Go over the data and keep only the lines that include "application".
Top of SUPPLIED INFORMATION
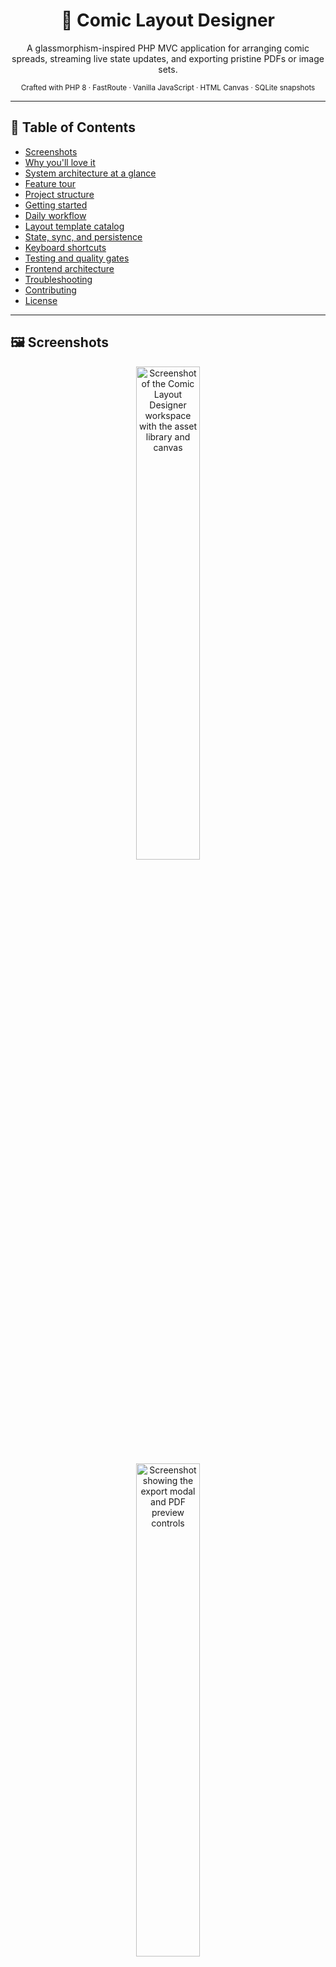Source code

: <h1 align="center">🎨 Comic Layout Designer</h1>
<p align="center">
  A glassmorphism-inspired PHP MVC application for arranging comic spreads, streaming live state updates, and exporting pristine PDFs or image sets.
</p>

<p align="center">
  <sub>Crafted with PHP 8 · FastRoute · Vanilla JavaScript · HTML Canvas · SQLite snapshots</sub>
</p>

---

## 🧭 Table of Contents
- [Screenshots](#-screenshots)
- [Why you'll love it](#-why-youll-love-it)
- [System architecture at a glance](#-system-architecture-at-a-glance)
- [Feature tour](#-feature-tour)
- [Project structure](#-project-structure)
- [Getting started](#-getting-started)
- [Daily workflow](#-daily-workflow)
- [Layout template catalog](#-layout-template-catalog)
- [State, sync, and persistence](#-state-sync-and-persistence)
- [Keyboard shortcuts](#-keyboard-shortcuts)
- [Testing and quality gates](#-testing-and-quality-gates)
- [Frontend architecture](#-frontend-architecture)
- [Troubleshooting](#-troubleshooting)
- [Contributing](#-contributing)
- [License](#-license)

---

## 🖼️ Screenshots
<p align="center">
  <img src="./493917672-f7d427ae-2b7f-4567-b76a-79c3b0f23918.png" alt="Screenshot of the Comic Layout Designer workspace with the asset library and canvas" width="45%" style="max-width: 360px; margin: 0 12px;" />
  <img src="./493918302-bf04f69c-b59c-4835-9d19-cf09ff196bd0.png" alt="Screenshot showing the export modal and PDF preview controls" width="45%" style="max-width: 360px; margin: 0 12px;" />
</p>

These captures showcase the glassmorphism workspace, responsive asset library, and export tooling you will see after following the setup steps below.

---

## ✨ Why you'll love it
> [!TIP]
> Whether you're storyboarding a zine or shipping episodic comics, the workspace keeps your flow state front-and-center. Upload assets, drag them into responsive layouts, lock pages between revisions, and export in a single sitting.

- **Clarity-first UI** – A responsive two-column layout separates the asset library from the canvas, adapting from mobile to ultra-wide without ever clipping panels.
- **Live collaboration vibe** – Server-Sent Events keep every open tab in sync with the canonical `state.db` SQLite store, so collaborators instantly see page updates.
- **Export confidence** – One-click PDF and PNG exports mirror the in-browser transform math to avoid misaligned gutters or ghosted panels.
- **Snapshot safety** – Download or restore ZIP archives that bundle the SQLite state database alongside uploaded artwork for frictionless versioning.

---

## 🧱 System architecture at a glance
```mermaid
flowchart LR
    subgraph Browser
        UI[Workspace UI]
        SSE[EventSource]
        Uploads[Drag & Drop Uploads]
        Exports[PDF / PNG Export]
    end

    subgraph PHP MVC
        Router(FastRoute Router)
        Controllers
        Model[ComicModel]
        Views[Blade-free View]
    end

    subgraph Storage
        UploadDir[public/uploads]
        StateDb[public/storage/state.db]
        Snapshots[ZIP Snapshots]
        Layouts[layouts/*.php]
    end

    UI -->|Fetch layouts & state| Router --> Controllers --> Model
    SSE -->|Listen| Controllers
    Uploads -->|POST /upload| Router
    Controllers -->|Render| Views --> UI
    Model --> UploadDir
    Model --> StateDb
    Model <--> Snapshots
    Model --> Layouts
    Exports -->|Canvas capture| UI
```

---

## 🗺️ Feature tour
| Domain | Highlights |
| --- | --- |
| **Asset library** | Multi-file uploads with drag-and-drop, inline deletion, touch-friendly modal on small screens. |
| **Storyboard workspace** | Dynamic layout selector, gutter color picker, page locking (green **U**/**L** toggle), autosave banner, keyboard shortcut helper. |
| **Real-time sync** | Browser EventSource streams push notifications whenever the SQLite `state.db` changes on disk, so multiple sessions stay mirrored. |
| **State management** | Reset the world in one click, or save/load ZIP archives (`state.db` + uploads) to branch, share, or roll back progress. |
| **Exports** | Generate high-resolution PDFs or per-page PNGs. Export dimensions respect the live panel transforms and preserve the 1:1.545 aspect ratio. |
| **Mobile experience** | A docked **Images** pill reveals the full-screen library, double-tap panels to place art without precision dragging. |

---

## 🗂️ Project structure
```
├── app
│   ├── Controllers       # HTTP endpoints (upload, state, streaming, pages)
│   ├── Core              # FastRoute bootstrap & lightweight database helper
│   ├── Models            # ComicModel orchestrates layouts, state, and storage
│   └── Views             # Server-rendered entry point (no templating engine)
├── layouts               # PHP + CSS pairs for every panel grid combination
├── public
│   ├── css / js          # Styled workspace shell and vanilla JS interactions
│   ├── index.php         # Front controller that boots the router
│   └── storage           # state.db and snapshot archives live here
├── tests                 # Lightweight smoke tests for models, layouts, and SSE helpers
├── composer.json         # Autoload + dependency metadata (PHP ≥ 8.0, FastRoute)
└── README.md             # You are here ✨
```

---

## 🚀 Getting started
### Prerequisites
- PHP **8.0+** with SQLite extension enabled
- Composer
- Modern browser (Chrome, Firefox, Safari, Edge)

### Install dependencies
```bash
composer install
```

### Serve the application
```bash
php -S localhost:8000 -t public
```

Then visit **http://localhost:8000** and start crafting spreads. Uploaded files land in `public/uploads/`, and exports download straight to your browser.

### Desktop (Electron) experience
To work entirely offline or provide a native-like experience, the project now ships with an Electron shell that boots an embedded PHP development server.

#### Extra prerequisites
- Node.js 20+ and npm
- PHP 8.0+ available on your PATH when running in development mode

#### Run the desktop shell locally
```bash
npm install
composer install
npm run electron:dev
```
This starts the PHP development server on a random open port and automatically loads it inside an Electron browser window.

#### Build a Windows installer locally
```bash
npm run dist
```
The build process expects a PHP runtime in `resources/php`. During CI this directory is populated automatically; for manual builds download the [official PHP non-thread-safe build for Windows](https://windows.php.net/download) and extract it into `resources/php` so that `php.exe` and its DLLs sit directly inside that folder.

> [!NOTE]
> The installer now targets per-machine installs by default, so Windows will request elevation and prefill the destination directory with `C:\Program Files`. Advanced users can still opt into a different path during setup.

### Automated desktop releases
A workflow named **Build Electron Release** lives at `.github/workflows/build-electron.yml`. Trigger it manually from GitHub with the desired semantic version (for example `1.2.0` or `v1.2.0`) to:
1. Install PHP and Node dependencies
2. Download the PHP runtime and bundle it with the Electron app
3. Generate a signed Windows installer via `electron-builder`
4. Upload the installer as a workflow artifact and publish it as a GitHub Release


---

## 🔄 Daily workflow
1. **Upload assets** via drag-and-drop or the file picker. The library will show thumbnails instantly.
2. **Compose pages** by selecting a layout, dragging assets into panels, tweaking gutter colors, and zooming imagery with the scroll wheel.
3. **Lock spreads** once they look right using the **U/L** toggle to avoid accidental edits.
4. **Autosave** keeps progress persistent by streaming every change into `public/storage/state.db` and broadcasting updates via SSE.
5. **Snapshot** progress with **Save State** (download ZIP) or roll back with **Load State** (upload ZIP). Each archive bundles the SQLite database plus any referenced uploads.
6. **Export** to PDF or PNG when you're ready to share; the high-resolution canvas ensures print-ready fidelity without aspect ratio drift.

> [!IMPORTANT]
> Resetting the workspace clears both the SQLite state and any uploaded files. Use Save State before resetting if you want a restore point.

---

## 🧩 Layout template catalog
Every layout pairs a PHP template with a dedicated CSS grid definition. Templates pre-render server-side so the browser receives ready-to-style HTML without needing client-side templating.

Available templates include:
- `cover`
- `one-horizontal-top-two-vertical-bottom`
- `one-horizontal-top-three-vertical-bottom`
- `one-vertical-left-two-horizontal-right`
- `two-horizontal`
- `two-horizontal-left-one-vertical-right`
- `two-vertical-top-one-horizontal-bottom`
- `three-horizontal`
- `three-vertical`
- `four-grid`

Add your own by creating matching `.php` and `.css` files inside `layouts/`; `App\Models\ComicModel` will auto-discover and expose them to the UI.

---

## 🧠 State, sync, and persistence
- **Single source of truth** – `public/storage/state.db` mirrors the current layout, locked status, gutter settings, and image assignments.
- **Server-Sent Events** – `PageController::stream()` releases the PHP session lock before long-polling to ensure refreshes never stall behind an open stream.
- **Database imports** – Uploading a ZIP snapshot restores `state.db` and all referenced artwork, guaranteeing a perfect recreation of past sessions.
- **Filesystem hygiene** – Reset operations purge orphaned uploads to keep disk usage predictable.

---

## ⌨️ Keyboard shortcuts
| Shortcut | Action |
| --- | --- |
| `Ctrl` + `S` | Save the current project |
| `Ctrl` + `N` | Add a new page |
| `Ctrl` + `E` | Export as PDF |
| `Ctrl` + `I` | Export as PNG images |
| Mouse scroll | Zoom in/out on a placed image |

Need a refresher mid-session? Toggle **Show Shortcuts** in the workspace toolbar to reveal an animated cheatsheet.

---

## ✅ Testing and quality gates
The repository includes lightweight guardrail scripts that can be executed directly with PHP:

```bash
# Validate rendered layout templates
php tests/LayoutTemplateTest.php

# Confirm ComicModel generates HTML for every layout
php tests/ComicModelTemplateRenderingTest.php

# Exercise state reset + archive import helpers
php tests/StateManagementTest.php
php tests/ImportStateFromDatabaseTest.php

# Ensure session locks release before SSE streaming
php tests/SessionLockTest.php
```

All tests exit with status code `0` on success and emit a descriptive message on failure.

---

## 🧱 Frontend architecture

The browser code is organized as ES modules so individual concerns can evolve without navigating a 1,700-line script:

- `public/js/image-library.js` handles the asset gallery, uploads, and selection state.
- `public/js/pages.js` owns layout rendering, persistence, state streaming, and shared constants.
- `public/js/exporters.js` focuses on PDF/PNG export routines and keyboard shortcuts.
- `public/js/save-indicator.js` and `public/js/state.js` keep UI feedback and shared flags centralized.
- `public/js/app.js` wires the modules together on `DOMContentLoaded`.

When contributing frontend features, choose the module that matches the responsibility above or create a new one for any major concern rather than expanding `app.js` again.

---

## 🛠️ Troubleshooting
| Symptom | Fix |
| --- | --- |
| **Uploads fail silently** | Confirm `public/uploads/` is writable by your PHP process. |
| **Event stream never resolves** | Ensure your PHP installation supports `stream_select` and that `PageController::stream()` is reachable over HTTP/1.1. |
| **Exports look misaligned** | Clear the workspace state, then verify each layout CSS file still includes matching `.panel` and `.panel-inner` wrappers. |
| **Importing a snapshot throws an error** | The ZIP must include both `state.db` and the `uploads/` directory. Run `php tests/ImportStateFromDatabaseTest.php` locally to sanity-check the importer. |

---

## 🤝 Contributing
1. Fork the repository and create a feature branch.
2. Run the PHP smoke tests before opening a pull request.
3. Attach screenshots or GIFs for UI changes to highlight the updated experience.
4. Keep documentation (including this README) in sync with new features or workflows.

---

## 📄 License
Licensed under the [MIT License](LICENSE). Create, remix, and publish your stories with confidence.

---

<p align="center"><sub>“Great layouts are invisible—your story is the star.”</sub></p>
Bottom of SUPPLIED INFORMATION
▶ [EXPECTED ANSWER]:
  A glassmorphism-inspired PHP MVC application for arranging comic spreads, streaming live state updates, and exporting pristine PDFs or image sets.
### Serve the application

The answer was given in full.